§ What needs to be done
Up to and including the line containing "# Global Variables", set down each line of the entries below exactly, starting from the first, and leave out the rest.

---- Available data

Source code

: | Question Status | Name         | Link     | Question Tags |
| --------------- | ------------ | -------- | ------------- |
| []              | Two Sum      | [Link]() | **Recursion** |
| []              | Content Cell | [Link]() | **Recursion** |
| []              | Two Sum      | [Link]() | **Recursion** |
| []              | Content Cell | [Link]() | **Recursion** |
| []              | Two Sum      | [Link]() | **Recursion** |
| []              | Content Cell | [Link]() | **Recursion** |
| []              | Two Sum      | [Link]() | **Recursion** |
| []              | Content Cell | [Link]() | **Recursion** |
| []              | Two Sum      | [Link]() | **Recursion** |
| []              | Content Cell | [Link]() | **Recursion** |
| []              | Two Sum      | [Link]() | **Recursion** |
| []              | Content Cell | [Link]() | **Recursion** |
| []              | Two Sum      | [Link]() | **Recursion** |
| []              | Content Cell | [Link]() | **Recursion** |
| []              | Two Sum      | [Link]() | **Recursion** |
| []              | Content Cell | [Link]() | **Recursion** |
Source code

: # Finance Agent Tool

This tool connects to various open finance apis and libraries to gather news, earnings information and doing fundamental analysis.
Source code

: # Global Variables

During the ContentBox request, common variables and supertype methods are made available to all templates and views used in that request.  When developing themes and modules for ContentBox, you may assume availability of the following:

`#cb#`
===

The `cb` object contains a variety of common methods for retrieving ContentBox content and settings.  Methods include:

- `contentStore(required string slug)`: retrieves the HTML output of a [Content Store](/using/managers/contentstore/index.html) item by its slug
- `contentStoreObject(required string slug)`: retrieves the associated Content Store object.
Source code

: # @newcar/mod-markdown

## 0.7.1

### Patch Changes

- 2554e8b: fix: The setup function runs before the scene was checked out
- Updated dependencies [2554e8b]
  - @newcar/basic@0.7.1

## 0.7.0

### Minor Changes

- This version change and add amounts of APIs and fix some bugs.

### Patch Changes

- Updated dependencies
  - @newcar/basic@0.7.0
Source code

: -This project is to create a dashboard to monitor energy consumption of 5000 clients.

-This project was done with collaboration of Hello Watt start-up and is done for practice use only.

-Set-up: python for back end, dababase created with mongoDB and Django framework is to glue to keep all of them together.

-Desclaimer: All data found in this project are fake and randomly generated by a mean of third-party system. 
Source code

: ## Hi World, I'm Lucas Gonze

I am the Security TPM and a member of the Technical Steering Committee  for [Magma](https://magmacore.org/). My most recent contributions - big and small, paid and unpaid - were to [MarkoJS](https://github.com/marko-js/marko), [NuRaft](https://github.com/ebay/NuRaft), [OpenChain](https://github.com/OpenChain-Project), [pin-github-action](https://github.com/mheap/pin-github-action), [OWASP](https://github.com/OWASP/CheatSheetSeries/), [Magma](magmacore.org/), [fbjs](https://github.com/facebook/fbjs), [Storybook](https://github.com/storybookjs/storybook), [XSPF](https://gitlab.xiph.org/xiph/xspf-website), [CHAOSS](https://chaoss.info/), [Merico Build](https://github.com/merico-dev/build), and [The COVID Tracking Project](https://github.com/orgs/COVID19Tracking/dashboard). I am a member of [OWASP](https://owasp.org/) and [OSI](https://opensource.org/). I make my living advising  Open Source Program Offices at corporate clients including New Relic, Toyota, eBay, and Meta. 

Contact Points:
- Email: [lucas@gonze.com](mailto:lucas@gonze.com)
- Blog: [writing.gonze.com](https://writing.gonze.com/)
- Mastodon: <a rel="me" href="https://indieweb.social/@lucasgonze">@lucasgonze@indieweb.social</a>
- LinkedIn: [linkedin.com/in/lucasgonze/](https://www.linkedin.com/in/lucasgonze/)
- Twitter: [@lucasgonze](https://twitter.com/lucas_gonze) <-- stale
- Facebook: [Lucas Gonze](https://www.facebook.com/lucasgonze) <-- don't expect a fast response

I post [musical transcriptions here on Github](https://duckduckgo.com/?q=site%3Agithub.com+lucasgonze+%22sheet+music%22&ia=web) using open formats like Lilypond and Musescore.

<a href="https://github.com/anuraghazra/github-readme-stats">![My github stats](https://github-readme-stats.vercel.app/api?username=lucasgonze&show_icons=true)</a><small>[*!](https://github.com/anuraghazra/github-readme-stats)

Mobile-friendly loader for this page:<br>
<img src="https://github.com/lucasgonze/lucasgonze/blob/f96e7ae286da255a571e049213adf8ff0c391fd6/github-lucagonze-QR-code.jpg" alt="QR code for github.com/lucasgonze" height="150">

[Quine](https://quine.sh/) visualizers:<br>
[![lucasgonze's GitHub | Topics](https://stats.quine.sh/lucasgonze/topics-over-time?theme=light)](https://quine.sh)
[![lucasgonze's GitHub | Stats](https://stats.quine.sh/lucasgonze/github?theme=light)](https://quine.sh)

--------

§ Your solution
Source code

: | Question Status | Name         | Link     | Question Tags |
| --------------- | ------------ | -------- | ------------- |
| []              | Two Sum      | [Link]() | **Recursion** |
| []              | Content Cell | [Link]() | **Recursion** |
| []              | Two Sum      | [Link]() | **Recursion** |
| []              | Content Cell | [Link]() | **Recursion** |
| []              | Two Sum      | [Link]() | **Recursion** |
| []              | Content Cell | [Link]() | **Recursion** |
| []              | Two Sum      | [Link]() | **Recursion** |
| []              | Content Cell | [Link]() | **Recursion** |
| []              | Two Sum      | [Link]() | **Recursion** |
| []              | Content Cell | [Link]() | **Recursion** |
| []              | Two Sum      | [Link]() | **Recursion** |
| []              | Content Cell | [Link]() | **Recursion** |
| []              | Two Sum      | [Link]() | **Recursion** |
| []              | Content Cell | [Link]() | **Recursion** |
| []              | Two Sum      | [Link]() | **Recursion** |
| []              | Content Cell | [Link]() | **Recursion** |
Source code

: # Finance Agent Tool

This tool connects to various open finance apis and libraries to gather news, earnings information and doing fundamental analysis.
Source code

: # Global Variables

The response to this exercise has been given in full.